A TUTTE LE ASSOCIAZIONI VENETE
Cari Amici,
domenica 16 Marzo scorso ci siamo ritrovati fra numerose associazioni culturali da ogni angolo del Veneto. Grazie al patrocinio dell’amministrazione comunale di Zero Branco (TV), abbiamo avuto l’occasione per ritrovarci assieme, conoscerci e confrontarci tra chi si interessa di cultura veneta, di tradizioni, di lingua, di storia, di musica, di poesia e di altri settori culturali.

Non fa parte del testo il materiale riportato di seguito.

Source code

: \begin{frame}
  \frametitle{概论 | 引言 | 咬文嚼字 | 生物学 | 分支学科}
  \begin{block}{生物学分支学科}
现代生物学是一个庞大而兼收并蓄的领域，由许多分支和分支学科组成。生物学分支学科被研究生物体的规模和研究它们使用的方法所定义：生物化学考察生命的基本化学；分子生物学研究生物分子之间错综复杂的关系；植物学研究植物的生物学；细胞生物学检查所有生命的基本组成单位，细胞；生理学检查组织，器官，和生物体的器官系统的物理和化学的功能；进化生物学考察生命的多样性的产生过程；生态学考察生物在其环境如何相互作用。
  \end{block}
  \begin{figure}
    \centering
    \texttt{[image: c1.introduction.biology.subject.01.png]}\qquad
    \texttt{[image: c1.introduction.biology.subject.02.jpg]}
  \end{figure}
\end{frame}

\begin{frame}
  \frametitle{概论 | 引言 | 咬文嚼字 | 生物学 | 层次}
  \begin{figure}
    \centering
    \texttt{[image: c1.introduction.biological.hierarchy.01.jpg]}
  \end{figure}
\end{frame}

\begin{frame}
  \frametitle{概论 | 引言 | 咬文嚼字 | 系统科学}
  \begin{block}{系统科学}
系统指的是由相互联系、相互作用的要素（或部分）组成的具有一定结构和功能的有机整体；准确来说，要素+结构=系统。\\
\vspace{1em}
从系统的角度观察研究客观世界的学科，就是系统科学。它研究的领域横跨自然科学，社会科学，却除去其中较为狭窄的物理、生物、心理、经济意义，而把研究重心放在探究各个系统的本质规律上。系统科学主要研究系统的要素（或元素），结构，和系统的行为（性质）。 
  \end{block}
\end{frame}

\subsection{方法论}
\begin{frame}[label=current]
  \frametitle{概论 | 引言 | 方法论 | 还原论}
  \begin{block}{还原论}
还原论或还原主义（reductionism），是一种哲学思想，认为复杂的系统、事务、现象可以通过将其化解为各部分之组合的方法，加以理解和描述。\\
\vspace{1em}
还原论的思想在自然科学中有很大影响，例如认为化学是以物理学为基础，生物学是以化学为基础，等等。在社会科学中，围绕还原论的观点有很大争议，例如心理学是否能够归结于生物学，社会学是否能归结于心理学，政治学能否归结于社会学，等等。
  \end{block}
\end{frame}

Oltre a noi di Veneto Nostro erano presenti:
- Associazione Europa Veneta da Venezia
- Associazione Mataciancia da Padova
- Associazione Teuta da Verona
- Associazione E Nostre Raise da Treviso
- gruppo musicale Tamorti da Venezia
- Associazione Veneto.org dagli U.S.A.
- Associazione Padania Ambiente da Padova
- Associazione Milizia Veneta da Venezia
- Associazione Amici del Museo di Selva di Cadore da Belluno
- Associazione poeti UCAI da Padova
- Associazione Venetikon da Vicenza
- Unione Ladina del Cadore de Medo da Belluno
- Associazione Milizia Territoriale dei Sette Comuni da Vicenza
- Associazione Promozione Sociale Famiglia Veneta da Padova
- Associazione Club Veneti dalla Germania
- Associazione Sito Veneto da Vicenza
L'incontro, iniziato alle ore 15.00 a Villa Guidini, si è svolto in due momenti. Dopo una prima presentazione di ogni associazione presente, abbiamo avuto il modo di fare una chiaccherata sulla cultura veneta e sulla possibilità di dar vita ad un coordinamento fra tutte le associazioni e i gruppi di cultura.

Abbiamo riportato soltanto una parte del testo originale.